The iZak has two different power profiles. Hook it up to a PC or Mac via USB, and it needs no power adaptor at all, taking power directly from the USB socket -- which presumably means it could be a problem if you're using an unpowered USB hub. Connect it up to an external monitor, and it uses a power adaptor (supplied) that hooks up through the same socket as the USB one. Unlike portable media players like the Banksia PMP and Creative Zen Portable Media Center, the iZak doesn't come with an inbuilt screen -- this is purely a player for use with an external TV monitor.
The iZak's remote is large and flat, and while it covers just about every common DVD function, there's no physical difference between the commonly used and infrequently used buttons. They're all just flat circular buttons, and that means the iZak has a pretty steep learning curve when you're first using it. It'd also be a very bad idea to lose the remote, as the iZak itself has no controls on its body whatsoever.
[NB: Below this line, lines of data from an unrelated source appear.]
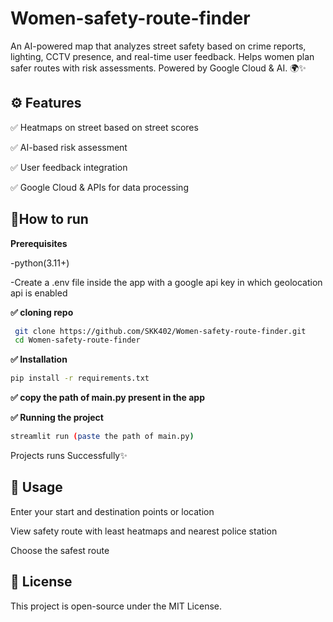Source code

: # Women-safety-route-finder
An AI-powered map that analyzes street safety based on crime reports, lighting, CCTV presence, and real-time user feedback. Helps women plan safer routes with risk assessments. Powered by Google Cloud &amp; AI. 🌍✨


## ⚙️ Features

✅ Heatmaps on street based on street scores

✅ AI-based risk assessment

✅ User feedback integration

✅ Google Cloud & APIs for data processing


## 🚀How to run

**Prerequisites**

-python(3.11+)

-Create a .env file inside the app with a google api key in which geolocation api is enabled

**✅ cloning repo**
```bash
 git clone https://github.com/SKK402/Women-safety-route-finder.git
 cd Women-safety-route-finder
```

**✅ Installation**
```bash
pip install -r requirements.txt
```

**✅ copy the path of main.py present in the app**

**✅ Running the project**
```bash
streamlit run (paste the path of main.py)
```

Projects runs Successfully✨


## 📌 Usage


Enter your start and destination points or location

View safety route with least heatmaps and nearest police station

Choose the safest  route


## 📄 License

This project is open-source under the MIT License.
Lacking in a screen for external display, the iZak needs some kind of hook to make it compelling, and the iZak's main hook is its variety of formats on offer. It'll play back ripped DVD files, for a start, although not unsurprisingly it ships sans any ripping software, instead including a note suggesting DVD Decrypter, along with a stern note about copyright issues. It'll even manage progressive scan DVD playback, making it a solid option if you don't want to carry around discs with you; you'd be talking roughly 10 discs within its frame. It's also compatible with files using the DivX codec, and, as it's firmware upgradeable, in theory it can be used with other video formats. As an 80GB USB 2.0 external hard drive, it's also of course a solid enough choice as an external storage medium.
Initially the iZak seems very user friendly, with a nice clear layout for viewing movies, pictures and audio. Once you delve a little deeper, especially into the movies settings, things get a little murkier. If you convert your ripped DVD into .ISO format, it'll play back seamlessly, but if you simply transfer the DVD folder, you'll find yourself having to negotiate .VOB files, and with no capabilities to access DVD menus or extras. To make things that little bit trickier, the supplied software will write to .VOB files -- but not .ISO ones, leaving it to a simple note in the PDF manual to search Google to find a suitable tool.
We also hit a few aspect ratio problems with the iZak's visual output, something that wasn't helped by the relatively confusing Settings dialogue that relies on three different buttons to change, cancel or alter settings.
The iZak's remote responded well, but we did notice that in dim light -- like, for example, when you're watching a movie -- it can be hard to make out the button text, especially given that all the buttons on the remote are the same shape and size.
There's definitely a market for the iZak amongst the crowd that demands high-quality video output, which you simply don't get from devices like the Nomad Zen or Banksia PMP. Having said that, at its asking price, you could also pick up a small media center-style PC -- or even a Mac Mini -- and achieve much the same results as the iZak itself, which makes it a somewhat harder proposition to enthusiastically endorse.